Kashmir and Central Asia:

There is a long stretch, from Kashmir via Afghanistan to the ex-Soviet Central Asia, where ethnic, linguistic, religious and other identities jostle uneasily. Plural identities might not have caused any harm, were it not for the fact that each identity is held up by its champions as the sole authentic identity. In this essay, my concern is to argue that imagined histories of authenticity do not provide convincing cases for contemporary forms of unity. Instead, they often result in destructive conflicts. One could mention Afghanistan and Tadzhikistan as other such cases. Space constraint and the need to present a focused narrative prevent me from doing so at any length. But a few points will bring out one highlight, which I would like to return to at the end of the essay.  Tadzhikistan and Kashmir have certain similarities. Both have been parts of multi-national, multi-ethnic states.

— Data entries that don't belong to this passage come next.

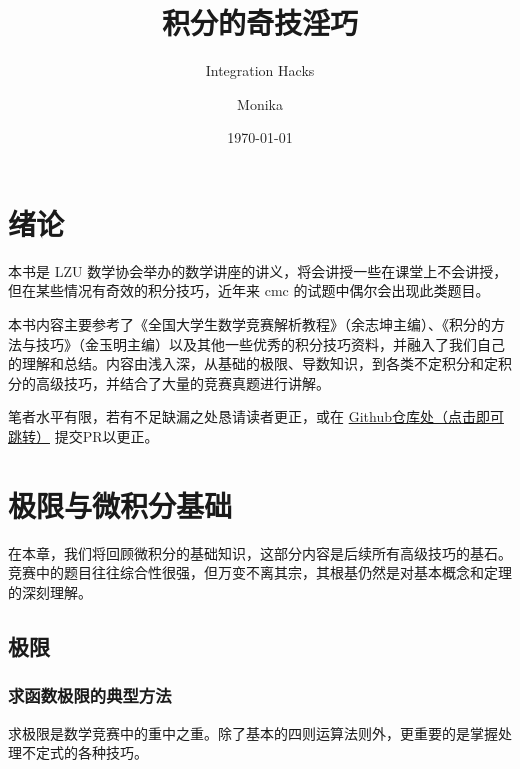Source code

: \documentclass[lang=cn,newtx,10pt,scheme=chinese]{elegantbook}
\title{积分的奇技淫巧}
\subtitle{Integration Hacks}
\author{Monika}
\date{\today}
\begin{document}
\maketitle
\frontmatter

\tableofcontents

\chapter{绪论}
本书是 LZU 数学协会举办的数学讲座的讲义，将会讲授一些在课堂上不会讲授，但在某些情况有奇效的积分技巧，近年来 cmc 的试题中偶尔会出现此类题目。

本书内容主要参考了《全国大学生数学竞赛解析教程》（余志坤主编）、《积分的方法与技巧》（金玉明主编）以及其他一些优秀的积分技巧资料，并融入了我们自己的理解和总结。内容由浅入深，从基础的极限、导数知识，到各类不定积分和定积分的高级技巧，并结合了大量的竞赛真题进行讲解。

笔者水平有限，若有不足缺漏之处恳请读者更正，或在 \href{https://github.com/Monika-shipship/MonikaMathLecture}{Github仓库处（点击即可跳转）} 提交PR以更正。
\mainmatter

\chapter{极限与微积分基础}
在本章，我们将回顾微积分的基础知识，这部分内容是后续所有高级技巧的基石。竞赛中的题目往往综合性很强，但万变不离其宗，其根基仍然是对基本概念和定理的深刻理解。

\section{极限}
\subsection{求函数极限的典型方法}
求极限是数学竞赛中的重中之重。除了基本的四则运算法则外，更重要的是掌握处理不定式的各种技巧。
\end{document}
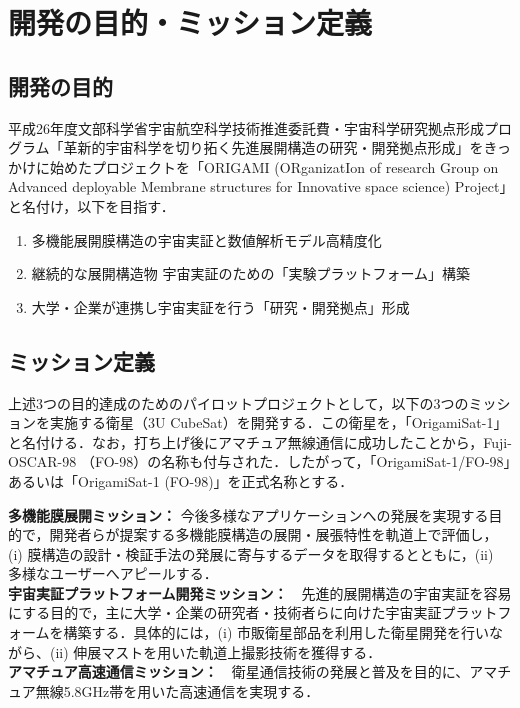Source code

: \section{開発の目的・ミッション定義}

\subsection{開発の目的}

平成26年度文部科学省宇宙航空科学技術推進委託費・宇宙科学研究拠点形成プログラム「革新的宇宙科学を切り拓く先進展開構造の研究・開発拠点形成」をきっかけに始めたプロジェクトを「ORIGAMI (ORganizatIon of research Group on Advanced deployable Membrane structures for Innovative space science) Project」と名付け，以下を目指す．
\begin{enumerate}
\item 多機能展開膜構造の宇宙実証と数値解析モデル高精度化
\item 継続的な展開構造物 宇宙実証のための「実験プラットフォーム」構築
\item 大学・企業が連携し宇宙実証を行う「研究・開発拠点」形成
\end{enumerate}

\subsection{ミッション定義}

上述3つの目的達成のためのパイロットプロジェクトとして，以下の3つのミッションを実施する衛星（3U CubeSat）を開発する．この衛星を，「OrigamiSat-1」と名付ける．なお，打ち上げ後にアマチュア無線通信に成功したことから，Fuji-OSCAR-98 （FO-98）の名称も付与された．したがって，「OrigamiSat-1/FO-98」あるいは「OrigamiSat-1 (FO-98)」を正式名称とする．
\begin{screen}
\noindent
\textbf{多機能膜展開ミッション：} 今後多様なアプリケーションへの発展を実現する目的で，開発者らが提案する多機能膜構造の展開・展張特性を軌道上で評価し，
(i) 膜構造の設計・検証手法の発展に寄与するデータを取得するとともに，(ii) 多様なユーザーへアピールする．\\
\noindent
\textbf{宇宙実証プラットフォーム開発ミッション：}　先進的展開構造の宇宙実証を容易にする目的で，主に大学・企業の研究者・技術者らに向けた宇宙実証プラットフォームを構築する．具体的には，(i) 市販衛星部品を利用した衛星開発を行いながら、(ii) 伸展マストを用いた軌道上撮影技術を獲得する．\\
\noindent
\textbf{アマチュア高速通信ミッション：}　衛星通信技術の発展と普及を目的に、アマチュア無線5.8GHz帯を用いた高速通信を実現する．
\end{screen}
\\

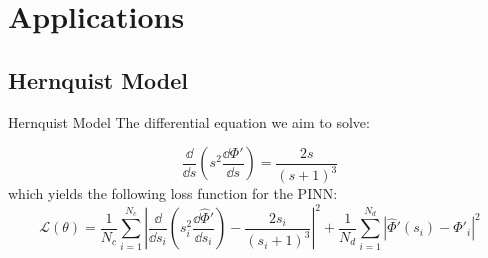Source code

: \section{Applications}\label{ch:applications}


\subsection{Hernquist Model}\label{sec:hernquist}

\begin{frame}{Hernquist Model}
        The differential equation  we aim to solve:

    \begin{equation*}
        \dfrac{\dd}{\dd s}\left(s^2 \dfrac{\dd \Phi'}{\dd s}\right) = \dfrac{2s}{(s+1)^3}
    \end{equation*} which yields the following loss function for the PINN:
    \begin{equation*}
            \mathcal{L}(\theta) = \dfrac{1}{N_c}\sum^{N_c}_{i=1} \left|\dfrac{\dd}{\dd s_i}\left(s_{i}^{2} \dfrac{\dd \hat{\Phi}'}{\dd s_i}\right) - \dfrac{2s_i}{(s_i+1)^3} \right|^2 + \dfrac{1}{N_d}\sum^{N_d}_{i=1} \left|\hat{\Phi}'(s_i) - \Phi'_i \right|^2
    \end{equation*}
\end{frame}

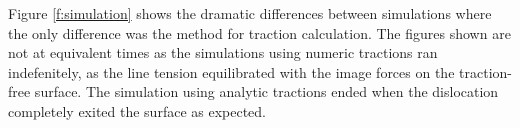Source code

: \documentclass[11pt]{iopart}
\begin{document}
Figure \cref{f:simulation} shows the dramatic differences between simulations where the only difference was the method for traction calculation. The figures shown are not at equivalent times as the simulations using numeric tractions ran indefenitely, as the line tension equilibrated with the image forces on the traction-free surface. The simulation using analytic tractions ended when the dislocation completely exited the surface as expected.
\begin{figure}
    ~
    ~


\end{figure}
\end{document}
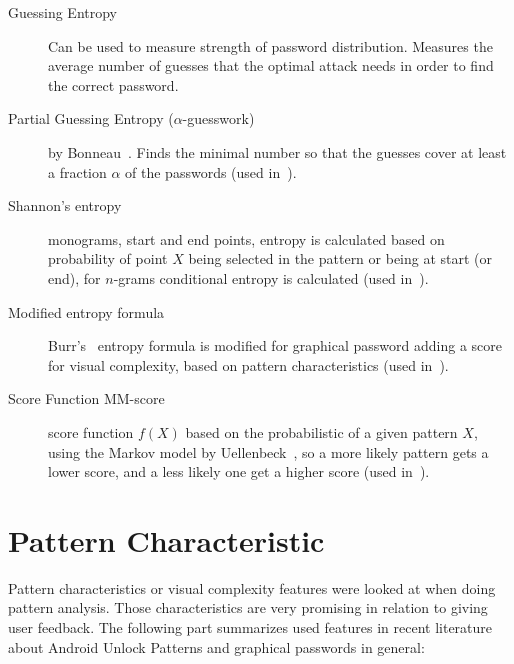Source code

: \documentclass[twocolumn, a4paper, 10pt]{article}
\begin{document}
\begin{description}
	\item[Guessing Entropy] Can be used to measure strength of password distribution. Measures the average number of guesses that the optimal attack needs in order to find the correct password.~\cite{massey1994guessing}
	
	\item[Partial Guessing Entropy ($\alpha$-guesswork)] by Bonneau~\cite{Bonneau:2012:QRP:2310656.2310722}. Finds the minimal number so that the guesses cover at least a fraction $\alpha$ of the passwords (used in~\cite{Uellenbeck:2013:QSG:2508859.2516700}).
	
	\item[Shannon's entropy] monograms, start and end points, entropy is calculated based on probability of point $X$ being selected in the pattern or being at start (or end), for $n$-grams conditional entropy is calculated (used in~\cite{Aviv:2014:UVP:2664243.2664253}).
	
	\item[Modified entropy formula] Burr's~\cite{burr2004electronic} entropy formula is modified for graphical password adding a score for visual complexity,  based on pattern characteristics (used in~\cite{Sun2014308}).
	
	\item[Score Function MM-score] score function $f(X)$ based on the probabilistic of a given pattern $X$, using the Markov model by Uellenbeck~\cite{Uellenbeck:2013:QSG:2508859.2516700}, so a more likely pattern gets a lower score, and a less likely one get a higher score (used in~\cite{siadati2015fortifying}).
\end{description}


\section{Pattern Characteristic}
\label{sec:characteristics}

Pattern characteristics or visual complexity features were looked at when doing pattern analysis. Those characteristics are very promising in relation to giving user feedback. The following part summarizes used features in recent literature about Android Unlock Patterns and graphical passwords in general:
\end{document}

Both have, in the past, had tolerant religious traditions. But there have also been important differences. The point I wish to make is not that these are identical, but that historical patterns cannot be unquestioningly called into the service of any force. Texts of contemporary or modern history, documents, agreements and violations of agreements, and so forth, might be of more use in working out legalities. But the building of modern nations and states in a democratic manner, where citizens can really control their lives, and not simply take part in make believe electoral farces, calls for a sharp questioning of all prevailing claims of authenticity that can impose totalitarianism in the guise of democracy coupled with “national security”.